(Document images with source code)
__________
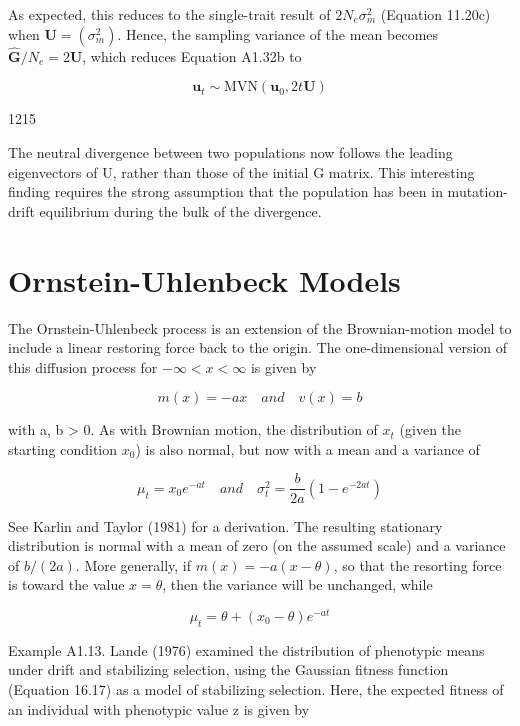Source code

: \documentclass{article}
\begin{document}
As expected, this reduces to the single-trait result of  $ 2N_e\sigma_m^2 $ (Equation 11.20c) when  $ \mathbf{U} = (\sigma_m^2) $. Hence, the sampling variance of the mean becomes  $ \widehat{\mathbf{G}}/N_e = 2\mathbf{U} $, which reduces Equation A1.32b to

\begin{equation}
\mathbf{u}_{t}\sim\mathrm{M V N}(\mathbf{u}_{0},2t\mathbf{U})
\end{equation}

1215

The neutral divergence between two populations now follows the leading eigenvectors of U, rather than those of the initial G matrix. This interesting finding requires the strong assumption that the population has been in mutation-drift equilibrium during the bulk of the divergence.

\section{Ornstein-Uhlenbeck Models}
The Ornstein-Uhlenbeck process is an extension of the Brownian-motion model to include a linear restoring force back to the origin. The one-dimensional version of this diffusion process for  $ -\infty < x < \infty $ is given by

\begin{equation}
m(x)=-ax\quad and\quad v(x)=b
\end{equation}

with a, b > 0. As with Brownian motion, the distribution of  $ x_{t} $ (given the starting condition  $ x_{0} $) is also normal, but now with a mean and a variance of

\begin{equation}
\mu_{t}=x_{0}e^{-at}\quad and\quad\sigma_{t}^{2}=\frac{b}{2a}\left(1-e^{-2at}\right)
\end{equation}

See Karlin and Taylor (1981) for a derivation. The resulting stationary distribution is normal with a mean of zero (on the assumed scale) and a variance of  $ b/(2a) $. More generally, if  $ m(x) = -a(x - \theta) $, so that the resorting force is toward the value  $ x = \theta $, then the variance will be unchanged, while

\begin{equation}
\mu_{t}=\theta+(x_{0}-\theta)e^{-at}
\end{equation}

Example A1.13. Lande (1976) examined the distribution of phenotypic means under drift and stabilizing selection, using the Gaussian fitness function (Equation 16.17) as a model of stabilizing selection. Here, the expected fitness of an individual with phenotypic value z is given by
\end{document}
__________
* _Your instructions_:
Word for word, reproduce all the data, but not the pictures.

* _Output_:
Source code

: \documentclass{article}
\begin{document}
As expected, this reduces to the single-trait result of  $ 2N_e\sigma_m^2 $ (Equation 11.20c) when  $ \mathbf{U} = (\sigma_m^2) $. Hence, the sampling variance of the mean becomes  $ \widehat{\mathbf{G}}/N_e = 2\mathbf{U} $, which reduces Equation A1.32b to

\begin{equation}
\mathbf{u}_{t}\sim\mathrm{M V N}(\mathbf{u}_{0},2t\mathbf{U})
\end{equation}

1215

The neutral divergence between two populations now follows the leading eigenvectors of U, rather than those of the initial G matrix. This interesting finding requires the strong assumption that the population has been in mutation-drift equilibrium during the bulk of the divergence.

\section{Ornstein-Uhlenbeck Models}
The Ornstein-Uhlenbeck process is an extension of the Brownian-motion model to include a linear restoring force back to the origin. The one-dimensional version of this diffusion process for  $ -\infty < x < \infty $ is given by

\begin{equation}
m(x)=-ax\quad and\quad v(x)=b
\end{equation}

with a, b > 0. As with Brownian motion, the distribution of  $ x_{t} $ (given the starting condition  $ x_{0} $) is also normal, but now with a mean and a variance of

\begin{equation}
\mu_{t}=x_{0}e^{-at}\quad and\quad\sigma_{t}^{2}=\frac{b}{2a}\left(1-e^{-2at}\right)
\end{equation}

See Karlin and Taylor (1981) for a derivation. The resulting stationary distribution is normal with a mean of zero (on the assumed scale) and a variance of  $ b/(2a) $. More generally, if  $ m(x) = -a(x - \theta) $, so that the resorting force is toward the value  $ x = \theta $, then the variance will be unchanged, while

\begin{equation}
\mu_{t}=\theta+(x_{0}-\theta)e^{-at}
\end{equation}

Example A1.13. Lande (1976) examined the distribution of phenotypic means under drift and stabilizing selection, using the Gaussian fitness function (Equation 16.17) as a model of stabilizing selection. Here, the expected fitness of an individual with phenotypic value z is given by
\end{document}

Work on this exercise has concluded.